— Exercise prompt —
Please repeat the records word for word and skip the pictures.

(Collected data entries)

______________________________

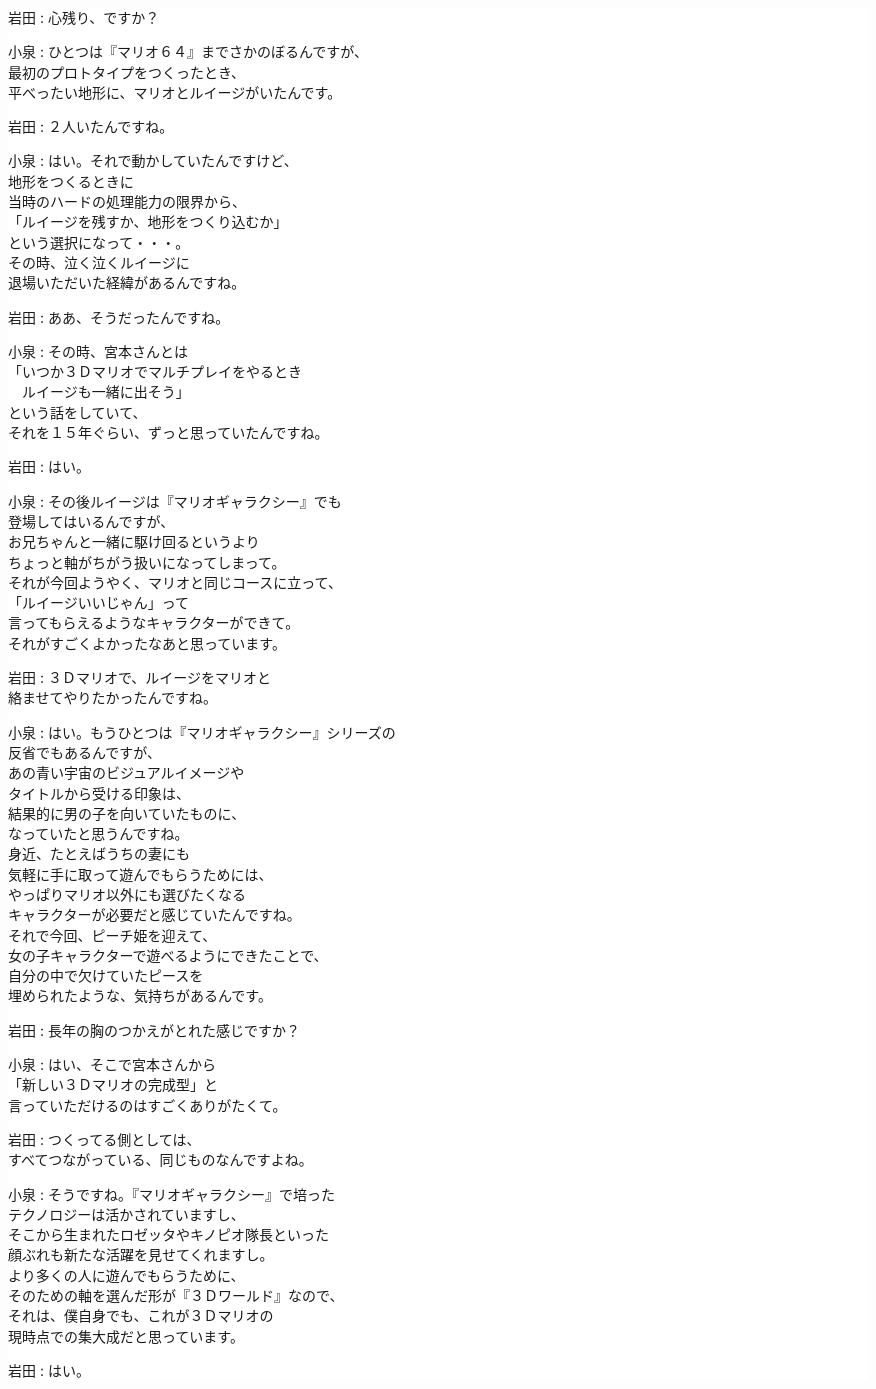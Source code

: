 
岩田
: 心残り、ですか？


小泉
: ひとつは『マリオ６４』までさかのぼるんですが、<br>最初のプロトタイプをつくったとき、<br>平べったい地形に、マリオとルイージがいたんです。


岩田
: ２人いたんですね。


小泉
: はい。それで動かしていたんですけど、<br>地形をつくるときに<br>当時のハードの処理能力の限界から、<br>「ルイージを残すか、地形をつくり込むか」<br>という選択になって・・・。<br>その時、泣く泣くルイージに<br>退場いただいた経緯があるんですね。


岩田
: ああ、そうだったんですね。


小泉
: その時、宮本さんとは<br>「いつか３Ｄマリオでマルチプレイをやるとき<br>　ルイージも一緒に出そう」<br>という話をしていて、<br>それを１５年ぐらい、ずっと思っていたんですね。


岩田
: はい。


小泉
: その後ルイージは『マリオギャラクシー』でも<br>登場してはいるんですが、<br>お兄ちゃんと一緒に駆け回るというより<br>ちょっと軸がちがう扱いになってしまって。<br>それが今回ようやく、マリオと同じコースに立って、<br>「ルイージいいじゃん」って<br>言ってもらえるようなキャラクターができて。<br>それがすごくよかったなあと思っています。


岩田
: ３Ｄマリオで、ルイージをマリオと<br>絡ませてやりたかったんですね。


小泉
: はい。もうひとつは『マリオギャラクシー』シリーズの<br>反省でもあるんですが、<br>あの青い宇宙のビジュアルイメージや<br>タイトルから受ける印象は、<br>結果的に男の子を向いていたものに、<br>なっていたと思うんですね。<br>身近、たとえばうちの妻にも<br>気軽に手に取って遊んでもらうためには、<br>やっぱりマリオ以外にも選びたくなる<br>キャラクターが必要だと感じていたんですね。<br>それで今回、ピーチ姫を迎えて、<br>女の子キャラクターで遊べるようにできたことで、<br>自分の中で欠けていたピースを<br>埋められたような、気持ちがあるんです。


岩田
: 長年の胸のつかえがとれた感じですか？


小泉
: はい、そこで宮本さんから<br>「新しい３Ｄマリオの完成型」と<br>言っていただけるのはすごくありがたくて。


岩田
: つくってる側としては、<br>すべてつながっている、同じものなんですよね。


小泉
: そうですね。『マリオギャラクシー』で培った<br>テクノロジーは活かされていますし、<br>そこから生まれたロゼッタやキノピオ隊長といった<br>顔ぶれも新たな活躍を見せてくれますし。<br>より多くの人に遊んでもらうために、<br>そのための軸を選んだ形が『３Ｄワールド』なので、<br>それは、僕自身でも、これが３Ｄマリオの<br>現時点での集大成だと思っています。


岩田
: はい。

______________________________

— Solution to this task —
Source code

: 
岩田
: 心残り、ですか？


小泉
: ひとつは『マリオ６４』までさかのぼるんですが、<br>最初のプロトタイプをつくったとき、<br>平べったい地形に、マリオとルイージがいたんです。


岩田
: ２人いたんですね。


小泉
: はい。それで動かしていたんですけど、<br>地形をつくるときに<br>当時のハードの処理能力の限界から、<br>「ルイージを残すか、地形をつくり込むか」<br>という選択になって・・・。<br>その時、泣く泣くルイージに<br>退場いただいた経緯があるんですね。


岩田
: ああ、そうだったんですね。


小泉
: その時、宮本さんとは<br>「いつか３Ｄマリオでマルチプレイをやるとき<br>　ルイージも一緒に出そう」<br>という話をしていて、<br>それを１５年ぐらい、ずっと思っていたんですね。


岩田
: はい。


小泉
: その後ルイージは『マリオギャラクシー』でも<br>登場してはいるんですが、<br>お兄ちゃんと一緒に駆け回るというより<br>ちょっと軸がちがう扱いになってしまって。<br>それが今回ようやく、マリオと同じコースに立って、<br>「ルイージいいじゃん」って<br>言ってもらえるようなキャラクターができて。<br>それがすごくよかったなあと思っています。


岩田
: ３Ｄマリオで、ルイージをマリオと<br>絡ませてやりたかったんですね。


小泉
: はい。もうひとつは『マリオギャラクシー』シリーズの<br>反省でもあるんですが、<br>あの青い宇宙のビジュアルイメージや<br>タイトルから受ける印象は、<br>結果的に男の子を向いていたものに、<br>なっていたと思うんですね。<br>身近、たとえばうちの妻にも<br>気軽に手に取って遊んでもらうためには、<br>やっぱりマリオ以外にも選びたくなる<br>キャラクターが必要だと感じていたんですね。<br>それで今回、ピーチ姫を迎えて、<br>女の子キャラクターで遊べるようにできたことで、<br>自分の中で欠けていたピースを<br>埋められたような、気持ちがあるんです。


岩田
: 長年の胸のつかえがとれた感じですか？


小泉
: はい、そこで宮本さんから<br>「新しい３Ｄマリオの完成型」と<br>言っていただけるのはすごくありがたくて。


岩田
: つくってる側としては、<br>すべてつながっている、同じものなんですよね。


小泉
: そうですね。『マリオギャラクシー』で培った<br>テクノロジーは活かされていますし、<br>そこから生まれたロゼッタやキノピオ隊長といった<br>顔ぶれも新たな活躍を見せてくれますし。<br>より多くの人に遊んでもらうために、<br>そのための軸を選んだ形が『３Ｄワールド』なので、<br>それは、僕自身でも、これが３Ｄマリオの<br>現時点での集大成だと思っています。


岩田
: はい。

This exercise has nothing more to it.